● **Dataset excerpts**:
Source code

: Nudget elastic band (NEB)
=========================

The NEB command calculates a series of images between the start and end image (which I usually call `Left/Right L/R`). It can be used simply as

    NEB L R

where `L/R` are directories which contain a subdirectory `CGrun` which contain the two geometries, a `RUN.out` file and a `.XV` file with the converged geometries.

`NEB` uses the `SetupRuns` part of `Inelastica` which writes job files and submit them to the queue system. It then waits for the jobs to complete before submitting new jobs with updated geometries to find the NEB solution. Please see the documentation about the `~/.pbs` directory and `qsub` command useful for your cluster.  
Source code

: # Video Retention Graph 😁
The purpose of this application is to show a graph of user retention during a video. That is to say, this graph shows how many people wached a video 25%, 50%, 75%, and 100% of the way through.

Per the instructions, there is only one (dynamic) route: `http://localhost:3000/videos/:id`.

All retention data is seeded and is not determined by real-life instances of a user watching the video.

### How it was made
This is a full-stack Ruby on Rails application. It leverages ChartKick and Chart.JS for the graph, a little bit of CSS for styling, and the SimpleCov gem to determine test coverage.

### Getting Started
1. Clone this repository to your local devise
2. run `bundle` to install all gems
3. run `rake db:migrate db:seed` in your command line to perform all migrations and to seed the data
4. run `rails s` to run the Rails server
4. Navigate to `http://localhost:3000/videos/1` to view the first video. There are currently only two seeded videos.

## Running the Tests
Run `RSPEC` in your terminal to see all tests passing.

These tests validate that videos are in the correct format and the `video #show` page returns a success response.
...
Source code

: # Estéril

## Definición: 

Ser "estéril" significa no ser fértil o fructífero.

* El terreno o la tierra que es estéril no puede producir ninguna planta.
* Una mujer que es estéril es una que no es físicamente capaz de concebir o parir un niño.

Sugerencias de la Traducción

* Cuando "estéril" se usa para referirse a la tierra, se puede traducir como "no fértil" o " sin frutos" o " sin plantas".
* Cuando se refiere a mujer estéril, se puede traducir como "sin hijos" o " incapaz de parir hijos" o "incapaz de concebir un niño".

● **Requirement**: Copy out the range of lines above starting at the line with "elastic band (NEB)" and ending at the line with "the converged geometries.", exactly and including both.

● **Reply**:
: Nudget elastic band (NEB)
=========================

The NEB command calculates a series of images between the start and end image (which I usually call `Left/Right L/R`). It can be used simply as

    NEB L R

where `L/R` are directories which contain a subdirectory `CGrun` which contain the two geometries, a `RUN.out` file and a `.XV` file with the converged geometries.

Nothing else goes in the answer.